:: AVAILABLE DATA

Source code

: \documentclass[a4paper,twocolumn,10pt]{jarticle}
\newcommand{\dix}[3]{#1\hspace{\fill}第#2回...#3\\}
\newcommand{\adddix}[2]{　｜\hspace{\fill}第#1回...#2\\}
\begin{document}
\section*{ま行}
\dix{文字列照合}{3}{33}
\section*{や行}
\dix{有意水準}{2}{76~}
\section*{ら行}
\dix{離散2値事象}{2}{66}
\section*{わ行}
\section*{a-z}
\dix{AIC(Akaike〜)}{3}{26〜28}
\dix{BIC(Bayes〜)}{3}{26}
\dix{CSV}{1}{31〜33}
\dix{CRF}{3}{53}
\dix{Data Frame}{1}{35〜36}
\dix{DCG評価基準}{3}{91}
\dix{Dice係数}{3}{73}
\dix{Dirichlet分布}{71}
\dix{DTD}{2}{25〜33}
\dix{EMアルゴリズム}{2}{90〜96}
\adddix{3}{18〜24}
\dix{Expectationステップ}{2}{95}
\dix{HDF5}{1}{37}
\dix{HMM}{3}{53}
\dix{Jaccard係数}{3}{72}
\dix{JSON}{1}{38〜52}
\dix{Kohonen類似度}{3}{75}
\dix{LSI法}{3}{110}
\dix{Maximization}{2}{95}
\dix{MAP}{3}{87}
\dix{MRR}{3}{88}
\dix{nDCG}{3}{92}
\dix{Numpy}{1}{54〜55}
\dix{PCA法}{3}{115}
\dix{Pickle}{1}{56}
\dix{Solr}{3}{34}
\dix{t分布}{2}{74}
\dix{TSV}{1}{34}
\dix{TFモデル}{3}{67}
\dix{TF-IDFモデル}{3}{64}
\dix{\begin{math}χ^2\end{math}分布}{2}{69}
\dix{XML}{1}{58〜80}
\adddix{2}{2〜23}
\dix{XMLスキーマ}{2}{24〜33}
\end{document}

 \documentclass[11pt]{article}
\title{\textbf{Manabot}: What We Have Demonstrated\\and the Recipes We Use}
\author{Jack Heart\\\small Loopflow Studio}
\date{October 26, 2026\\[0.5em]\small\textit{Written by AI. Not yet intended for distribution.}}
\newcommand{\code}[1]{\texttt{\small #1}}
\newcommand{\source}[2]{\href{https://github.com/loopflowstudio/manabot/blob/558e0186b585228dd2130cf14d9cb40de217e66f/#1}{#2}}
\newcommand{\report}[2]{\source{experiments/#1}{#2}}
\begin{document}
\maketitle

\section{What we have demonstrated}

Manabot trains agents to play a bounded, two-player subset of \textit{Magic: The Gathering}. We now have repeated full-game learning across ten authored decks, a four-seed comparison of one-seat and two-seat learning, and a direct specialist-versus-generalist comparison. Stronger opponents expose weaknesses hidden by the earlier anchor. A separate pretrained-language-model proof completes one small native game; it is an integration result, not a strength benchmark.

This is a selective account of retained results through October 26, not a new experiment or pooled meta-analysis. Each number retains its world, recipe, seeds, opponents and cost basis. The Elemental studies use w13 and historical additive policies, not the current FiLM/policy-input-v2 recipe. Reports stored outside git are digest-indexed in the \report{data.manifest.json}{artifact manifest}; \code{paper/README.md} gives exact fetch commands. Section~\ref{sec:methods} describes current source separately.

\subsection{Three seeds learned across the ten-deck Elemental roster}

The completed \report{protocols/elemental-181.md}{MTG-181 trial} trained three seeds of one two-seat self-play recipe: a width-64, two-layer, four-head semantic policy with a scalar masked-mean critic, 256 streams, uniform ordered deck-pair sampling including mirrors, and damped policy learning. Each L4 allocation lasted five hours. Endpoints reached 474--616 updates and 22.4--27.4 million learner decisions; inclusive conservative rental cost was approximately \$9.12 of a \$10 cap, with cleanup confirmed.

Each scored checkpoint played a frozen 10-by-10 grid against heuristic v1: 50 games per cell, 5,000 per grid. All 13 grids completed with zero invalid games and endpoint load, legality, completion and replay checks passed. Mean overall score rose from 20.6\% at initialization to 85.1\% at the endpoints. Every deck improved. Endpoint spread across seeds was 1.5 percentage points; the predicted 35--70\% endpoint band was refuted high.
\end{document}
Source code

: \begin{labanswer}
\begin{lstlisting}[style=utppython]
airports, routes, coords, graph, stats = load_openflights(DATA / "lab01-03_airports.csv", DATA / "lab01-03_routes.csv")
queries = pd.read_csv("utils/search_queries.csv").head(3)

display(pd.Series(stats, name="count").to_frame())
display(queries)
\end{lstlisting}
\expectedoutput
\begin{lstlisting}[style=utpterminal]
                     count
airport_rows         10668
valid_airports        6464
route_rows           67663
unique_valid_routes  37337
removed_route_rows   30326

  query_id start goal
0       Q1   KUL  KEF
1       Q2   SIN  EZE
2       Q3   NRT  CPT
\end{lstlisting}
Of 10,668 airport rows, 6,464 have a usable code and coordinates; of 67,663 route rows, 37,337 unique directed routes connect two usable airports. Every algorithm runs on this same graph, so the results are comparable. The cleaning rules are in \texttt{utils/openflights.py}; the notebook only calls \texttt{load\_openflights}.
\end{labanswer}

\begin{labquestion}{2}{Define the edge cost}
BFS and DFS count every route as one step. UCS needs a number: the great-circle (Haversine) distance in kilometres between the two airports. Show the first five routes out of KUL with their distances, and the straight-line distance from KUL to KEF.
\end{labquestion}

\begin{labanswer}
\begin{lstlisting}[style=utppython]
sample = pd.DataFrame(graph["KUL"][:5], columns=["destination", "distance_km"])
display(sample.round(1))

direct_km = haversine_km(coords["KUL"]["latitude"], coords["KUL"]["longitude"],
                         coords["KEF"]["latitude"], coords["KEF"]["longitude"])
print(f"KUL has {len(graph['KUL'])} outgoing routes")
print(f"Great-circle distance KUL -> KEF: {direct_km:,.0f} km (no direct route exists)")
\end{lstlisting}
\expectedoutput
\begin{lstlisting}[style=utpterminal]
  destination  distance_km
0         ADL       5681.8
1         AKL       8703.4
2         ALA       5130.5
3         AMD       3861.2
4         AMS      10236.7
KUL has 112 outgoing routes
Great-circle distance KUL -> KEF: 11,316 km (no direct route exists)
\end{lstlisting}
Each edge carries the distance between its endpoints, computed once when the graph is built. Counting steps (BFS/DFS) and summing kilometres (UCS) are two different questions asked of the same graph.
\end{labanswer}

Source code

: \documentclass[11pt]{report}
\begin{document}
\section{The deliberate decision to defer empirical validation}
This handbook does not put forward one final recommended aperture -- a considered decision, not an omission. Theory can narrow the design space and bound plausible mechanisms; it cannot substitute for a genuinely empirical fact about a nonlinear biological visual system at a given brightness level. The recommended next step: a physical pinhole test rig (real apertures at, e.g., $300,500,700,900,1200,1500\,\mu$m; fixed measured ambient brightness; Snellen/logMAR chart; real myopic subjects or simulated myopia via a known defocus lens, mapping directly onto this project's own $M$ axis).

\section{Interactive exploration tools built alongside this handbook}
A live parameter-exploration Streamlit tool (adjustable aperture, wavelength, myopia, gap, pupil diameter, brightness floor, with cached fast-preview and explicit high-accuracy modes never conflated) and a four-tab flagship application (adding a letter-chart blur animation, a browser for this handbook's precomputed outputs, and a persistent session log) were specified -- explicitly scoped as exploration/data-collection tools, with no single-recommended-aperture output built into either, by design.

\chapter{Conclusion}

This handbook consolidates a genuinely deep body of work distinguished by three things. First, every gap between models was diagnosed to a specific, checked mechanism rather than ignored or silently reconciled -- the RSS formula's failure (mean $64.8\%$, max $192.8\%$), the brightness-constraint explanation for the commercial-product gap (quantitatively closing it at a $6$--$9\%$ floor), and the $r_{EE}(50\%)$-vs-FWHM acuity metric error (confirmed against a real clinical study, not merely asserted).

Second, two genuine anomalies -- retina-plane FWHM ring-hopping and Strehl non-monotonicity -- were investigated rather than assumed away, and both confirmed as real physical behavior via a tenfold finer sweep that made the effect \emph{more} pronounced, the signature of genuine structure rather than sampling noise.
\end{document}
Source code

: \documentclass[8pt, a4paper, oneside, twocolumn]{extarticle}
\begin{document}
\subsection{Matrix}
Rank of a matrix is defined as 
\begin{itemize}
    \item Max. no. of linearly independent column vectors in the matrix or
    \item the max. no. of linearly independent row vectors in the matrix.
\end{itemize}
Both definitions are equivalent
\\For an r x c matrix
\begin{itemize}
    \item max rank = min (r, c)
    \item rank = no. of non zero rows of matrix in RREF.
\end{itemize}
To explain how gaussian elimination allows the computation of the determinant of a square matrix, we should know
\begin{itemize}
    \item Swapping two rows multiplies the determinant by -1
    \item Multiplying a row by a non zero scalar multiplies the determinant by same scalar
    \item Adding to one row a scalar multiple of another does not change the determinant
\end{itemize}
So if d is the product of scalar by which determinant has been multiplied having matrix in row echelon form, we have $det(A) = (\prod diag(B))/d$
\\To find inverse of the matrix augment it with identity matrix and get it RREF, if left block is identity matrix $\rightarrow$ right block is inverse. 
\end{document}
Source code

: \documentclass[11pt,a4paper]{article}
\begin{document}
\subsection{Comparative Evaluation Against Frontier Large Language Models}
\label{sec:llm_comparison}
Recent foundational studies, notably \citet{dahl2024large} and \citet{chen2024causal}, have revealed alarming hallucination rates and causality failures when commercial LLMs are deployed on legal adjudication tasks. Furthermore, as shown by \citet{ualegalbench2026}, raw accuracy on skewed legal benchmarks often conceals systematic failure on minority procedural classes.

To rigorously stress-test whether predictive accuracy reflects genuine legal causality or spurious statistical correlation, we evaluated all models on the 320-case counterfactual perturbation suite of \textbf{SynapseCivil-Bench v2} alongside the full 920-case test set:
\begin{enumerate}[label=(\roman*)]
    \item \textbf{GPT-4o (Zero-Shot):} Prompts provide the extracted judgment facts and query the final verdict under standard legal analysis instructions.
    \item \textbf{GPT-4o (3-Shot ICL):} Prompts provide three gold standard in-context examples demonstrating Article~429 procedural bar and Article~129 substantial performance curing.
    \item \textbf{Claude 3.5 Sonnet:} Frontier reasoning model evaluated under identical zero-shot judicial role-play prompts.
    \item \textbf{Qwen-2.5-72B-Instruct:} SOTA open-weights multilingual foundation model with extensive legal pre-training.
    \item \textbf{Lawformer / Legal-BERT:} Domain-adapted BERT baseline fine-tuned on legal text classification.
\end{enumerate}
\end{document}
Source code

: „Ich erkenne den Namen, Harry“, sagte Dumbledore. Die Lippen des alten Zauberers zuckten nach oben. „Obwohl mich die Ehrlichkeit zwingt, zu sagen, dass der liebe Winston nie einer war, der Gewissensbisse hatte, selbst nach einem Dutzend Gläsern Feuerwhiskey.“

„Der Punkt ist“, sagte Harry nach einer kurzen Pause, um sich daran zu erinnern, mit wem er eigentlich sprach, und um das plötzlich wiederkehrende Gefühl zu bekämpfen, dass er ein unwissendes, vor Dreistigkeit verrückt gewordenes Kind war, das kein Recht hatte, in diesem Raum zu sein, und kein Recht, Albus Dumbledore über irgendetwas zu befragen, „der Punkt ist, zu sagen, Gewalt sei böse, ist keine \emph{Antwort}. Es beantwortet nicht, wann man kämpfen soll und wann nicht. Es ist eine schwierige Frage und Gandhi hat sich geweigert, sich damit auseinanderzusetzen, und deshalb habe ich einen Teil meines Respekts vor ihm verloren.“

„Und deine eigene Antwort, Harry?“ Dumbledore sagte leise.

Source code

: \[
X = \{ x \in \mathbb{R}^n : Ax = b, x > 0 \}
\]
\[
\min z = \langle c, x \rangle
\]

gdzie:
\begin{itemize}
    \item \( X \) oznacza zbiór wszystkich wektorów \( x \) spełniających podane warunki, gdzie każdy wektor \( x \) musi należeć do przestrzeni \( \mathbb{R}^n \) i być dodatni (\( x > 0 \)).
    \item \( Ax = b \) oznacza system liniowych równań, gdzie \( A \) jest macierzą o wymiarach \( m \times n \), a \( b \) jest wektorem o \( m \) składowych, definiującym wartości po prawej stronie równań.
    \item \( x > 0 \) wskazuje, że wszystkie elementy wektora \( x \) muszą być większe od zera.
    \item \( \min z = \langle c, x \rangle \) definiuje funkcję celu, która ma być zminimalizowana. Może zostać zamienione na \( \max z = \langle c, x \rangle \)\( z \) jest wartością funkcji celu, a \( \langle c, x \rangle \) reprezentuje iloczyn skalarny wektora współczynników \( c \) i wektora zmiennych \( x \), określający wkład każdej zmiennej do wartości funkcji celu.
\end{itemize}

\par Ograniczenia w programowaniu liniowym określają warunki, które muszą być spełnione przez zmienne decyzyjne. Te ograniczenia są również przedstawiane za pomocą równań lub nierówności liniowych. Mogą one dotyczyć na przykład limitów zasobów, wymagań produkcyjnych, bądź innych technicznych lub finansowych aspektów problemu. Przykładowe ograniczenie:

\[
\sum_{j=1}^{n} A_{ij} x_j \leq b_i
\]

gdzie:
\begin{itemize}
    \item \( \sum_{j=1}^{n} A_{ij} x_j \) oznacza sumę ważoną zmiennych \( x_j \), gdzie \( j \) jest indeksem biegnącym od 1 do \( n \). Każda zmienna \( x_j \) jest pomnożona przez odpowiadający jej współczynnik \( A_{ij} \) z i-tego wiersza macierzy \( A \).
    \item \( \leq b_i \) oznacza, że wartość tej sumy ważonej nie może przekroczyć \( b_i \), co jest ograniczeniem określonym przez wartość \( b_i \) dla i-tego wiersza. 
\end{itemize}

::::

Search each line of the data above for "hspace", and copy the lines where it occurs.

\newcommand{\dix}[3]{#1\hspace{\fill}第#2回...#3\\}
\newcommand{\adddix}[2]{　｜\hspace{\fill}第#1回...#2\\}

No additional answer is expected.